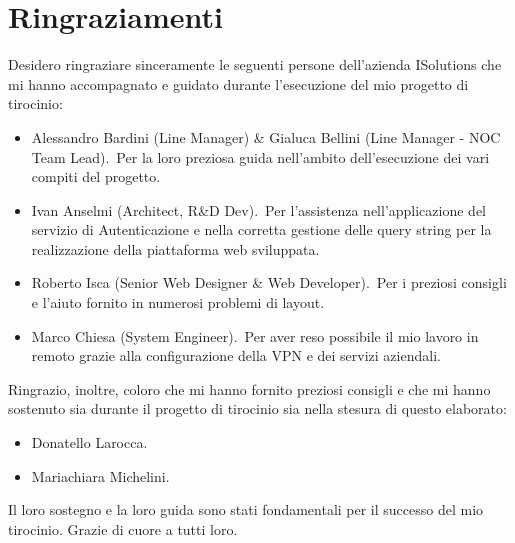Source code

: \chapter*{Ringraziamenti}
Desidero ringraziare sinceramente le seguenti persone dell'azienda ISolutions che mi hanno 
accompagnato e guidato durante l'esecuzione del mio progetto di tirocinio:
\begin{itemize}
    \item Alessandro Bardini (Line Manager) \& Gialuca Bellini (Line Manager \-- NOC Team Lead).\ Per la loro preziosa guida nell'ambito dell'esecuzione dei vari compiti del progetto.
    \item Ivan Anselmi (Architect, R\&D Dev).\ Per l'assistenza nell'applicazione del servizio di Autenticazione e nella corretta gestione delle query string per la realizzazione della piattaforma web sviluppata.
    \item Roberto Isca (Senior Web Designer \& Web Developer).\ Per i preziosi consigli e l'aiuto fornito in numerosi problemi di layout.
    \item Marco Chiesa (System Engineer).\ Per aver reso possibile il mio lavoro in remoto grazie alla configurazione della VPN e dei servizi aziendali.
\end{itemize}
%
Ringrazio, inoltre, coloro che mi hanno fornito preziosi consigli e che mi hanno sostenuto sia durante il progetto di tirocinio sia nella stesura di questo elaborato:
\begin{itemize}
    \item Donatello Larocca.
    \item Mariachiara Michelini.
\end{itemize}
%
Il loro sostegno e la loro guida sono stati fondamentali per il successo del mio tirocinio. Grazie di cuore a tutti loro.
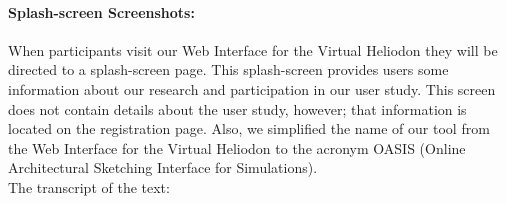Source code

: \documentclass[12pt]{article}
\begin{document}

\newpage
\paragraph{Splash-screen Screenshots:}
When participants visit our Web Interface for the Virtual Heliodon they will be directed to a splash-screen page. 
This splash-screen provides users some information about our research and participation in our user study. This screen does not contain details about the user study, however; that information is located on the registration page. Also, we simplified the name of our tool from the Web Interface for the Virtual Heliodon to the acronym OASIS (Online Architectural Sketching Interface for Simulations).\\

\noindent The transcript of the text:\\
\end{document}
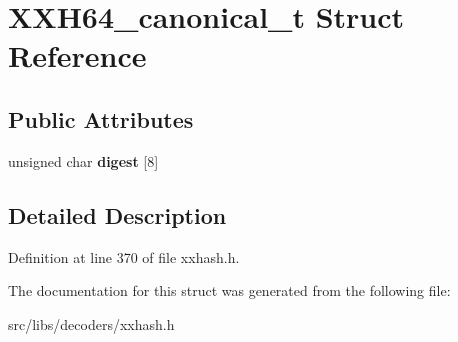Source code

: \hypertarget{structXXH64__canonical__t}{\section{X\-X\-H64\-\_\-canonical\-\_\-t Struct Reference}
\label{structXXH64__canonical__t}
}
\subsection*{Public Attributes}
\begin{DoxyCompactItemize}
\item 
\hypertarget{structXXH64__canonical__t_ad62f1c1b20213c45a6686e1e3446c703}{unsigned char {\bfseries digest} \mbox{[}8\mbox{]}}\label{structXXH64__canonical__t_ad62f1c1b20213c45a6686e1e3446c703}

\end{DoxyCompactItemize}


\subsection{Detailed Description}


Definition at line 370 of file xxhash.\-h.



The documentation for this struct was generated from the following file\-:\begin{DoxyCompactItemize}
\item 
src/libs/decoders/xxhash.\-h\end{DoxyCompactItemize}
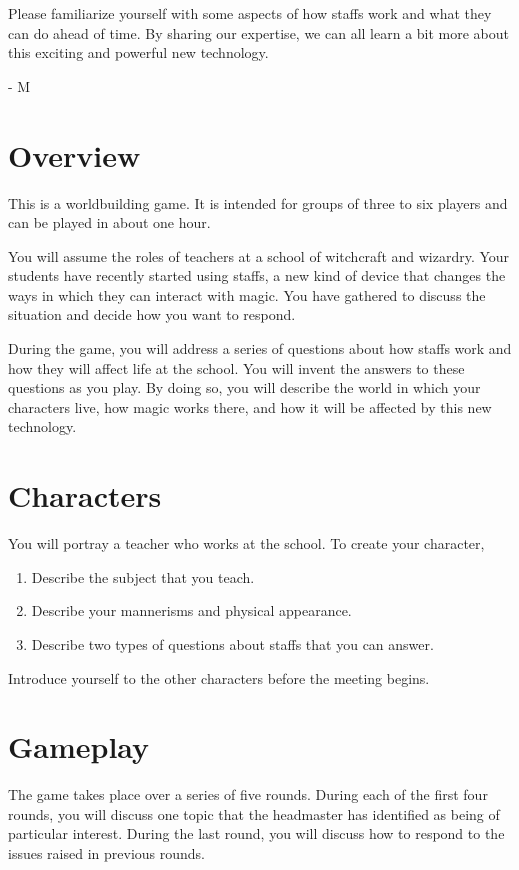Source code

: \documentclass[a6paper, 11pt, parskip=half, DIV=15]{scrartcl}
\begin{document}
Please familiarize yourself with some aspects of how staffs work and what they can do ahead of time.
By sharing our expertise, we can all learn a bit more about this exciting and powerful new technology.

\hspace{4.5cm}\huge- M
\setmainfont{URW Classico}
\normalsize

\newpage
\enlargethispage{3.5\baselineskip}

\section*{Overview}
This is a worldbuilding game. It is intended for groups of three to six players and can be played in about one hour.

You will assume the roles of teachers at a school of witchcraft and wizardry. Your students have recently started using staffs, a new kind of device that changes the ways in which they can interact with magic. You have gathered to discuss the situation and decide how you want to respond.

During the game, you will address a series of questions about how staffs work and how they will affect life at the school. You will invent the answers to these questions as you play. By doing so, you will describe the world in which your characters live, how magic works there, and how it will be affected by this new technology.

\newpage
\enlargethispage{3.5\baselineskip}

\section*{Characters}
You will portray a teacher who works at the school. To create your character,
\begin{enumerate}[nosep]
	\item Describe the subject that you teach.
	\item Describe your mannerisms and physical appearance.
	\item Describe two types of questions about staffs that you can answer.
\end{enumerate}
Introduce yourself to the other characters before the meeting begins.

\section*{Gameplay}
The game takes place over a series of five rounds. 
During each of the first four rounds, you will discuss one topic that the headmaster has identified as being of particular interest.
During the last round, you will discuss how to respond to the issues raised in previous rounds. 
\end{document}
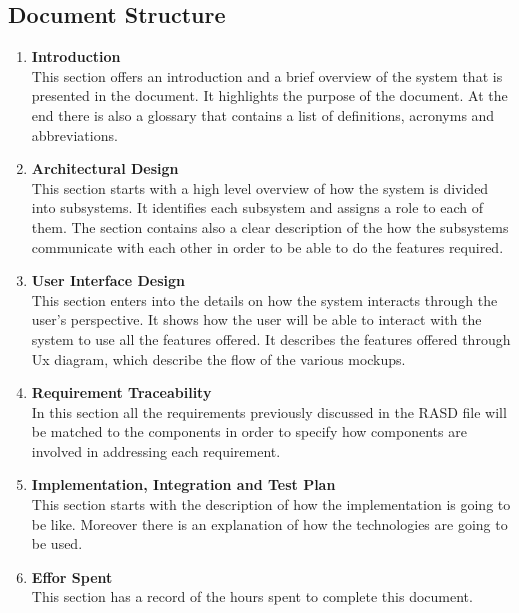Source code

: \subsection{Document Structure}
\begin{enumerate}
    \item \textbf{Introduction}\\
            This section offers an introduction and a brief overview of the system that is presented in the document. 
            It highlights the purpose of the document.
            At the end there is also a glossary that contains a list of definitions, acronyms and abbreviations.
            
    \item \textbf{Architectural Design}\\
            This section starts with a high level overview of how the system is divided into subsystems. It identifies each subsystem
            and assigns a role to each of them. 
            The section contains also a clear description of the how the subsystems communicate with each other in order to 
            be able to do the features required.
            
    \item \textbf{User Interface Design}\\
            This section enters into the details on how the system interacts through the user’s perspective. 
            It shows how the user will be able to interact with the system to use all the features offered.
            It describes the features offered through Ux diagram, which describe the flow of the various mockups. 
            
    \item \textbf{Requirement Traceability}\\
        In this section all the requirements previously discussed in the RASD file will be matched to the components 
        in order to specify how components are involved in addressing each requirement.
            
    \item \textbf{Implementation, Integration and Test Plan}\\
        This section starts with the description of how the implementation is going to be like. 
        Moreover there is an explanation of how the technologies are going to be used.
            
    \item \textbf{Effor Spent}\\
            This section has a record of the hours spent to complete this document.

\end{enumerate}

++++++++

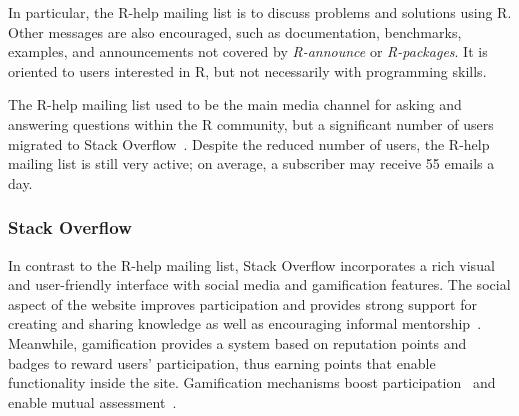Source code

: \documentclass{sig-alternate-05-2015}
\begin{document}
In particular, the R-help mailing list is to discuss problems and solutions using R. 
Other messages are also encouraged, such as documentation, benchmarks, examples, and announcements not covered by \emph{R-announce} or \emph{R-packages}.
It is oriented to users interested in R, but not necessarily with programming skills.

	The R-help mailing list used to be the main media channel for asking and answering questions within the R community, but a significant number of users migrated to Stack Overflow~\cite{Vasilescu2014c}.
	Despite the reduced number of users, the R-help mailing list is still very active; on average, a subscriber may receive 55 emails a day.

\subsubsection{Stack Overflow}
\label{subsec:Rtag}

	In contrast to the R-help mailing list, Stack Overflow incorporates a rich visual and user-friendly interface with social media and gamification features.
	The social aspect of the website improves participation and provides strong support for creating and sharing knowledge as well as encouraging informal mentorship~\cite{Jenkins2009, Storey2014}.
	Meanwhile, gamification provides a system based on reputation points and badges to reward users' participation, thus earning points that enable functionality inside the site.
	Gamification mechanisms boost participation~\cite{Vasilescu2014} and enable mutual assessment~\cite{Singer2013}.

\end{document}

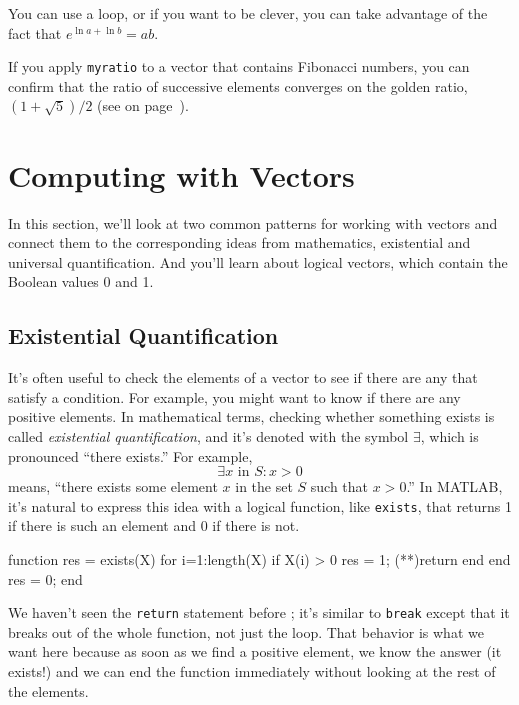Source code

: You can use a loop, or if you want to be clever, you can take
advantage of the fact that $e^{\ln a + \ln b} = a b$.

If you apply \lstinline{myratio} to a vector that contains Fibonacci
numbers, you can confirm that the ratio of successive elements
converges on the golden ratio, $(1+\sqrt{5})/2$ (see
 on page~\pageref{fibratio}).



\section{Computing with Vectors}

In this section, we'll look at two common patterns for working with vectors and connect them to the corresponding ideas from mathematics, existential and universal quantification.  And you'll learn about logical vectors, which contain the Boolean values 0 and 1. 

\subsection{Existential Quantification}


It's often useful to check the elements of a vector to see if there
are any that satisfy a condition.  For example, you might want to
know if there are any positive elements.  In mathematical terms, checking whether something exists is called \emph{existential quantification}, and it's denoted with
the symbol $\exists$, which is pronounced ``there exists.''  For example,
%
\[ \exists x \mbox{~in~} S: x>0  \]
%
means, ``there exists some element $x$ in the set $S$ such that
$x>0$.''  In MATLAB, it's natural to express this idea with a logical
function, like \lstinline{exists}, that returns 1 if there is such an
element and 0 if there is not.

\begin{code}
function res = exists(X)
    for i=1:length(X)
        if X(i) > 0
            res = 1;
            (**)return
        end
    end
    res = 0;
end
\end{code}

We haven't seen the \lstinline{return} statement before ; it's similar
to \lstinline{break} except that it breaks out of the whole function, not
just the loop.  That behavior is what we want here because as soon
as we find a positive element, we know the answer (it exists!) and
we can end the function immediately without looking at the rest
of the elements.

++++++++

Count the lines of the data that include the string "components", and give only that number.

▶ _SOLUTION_: 2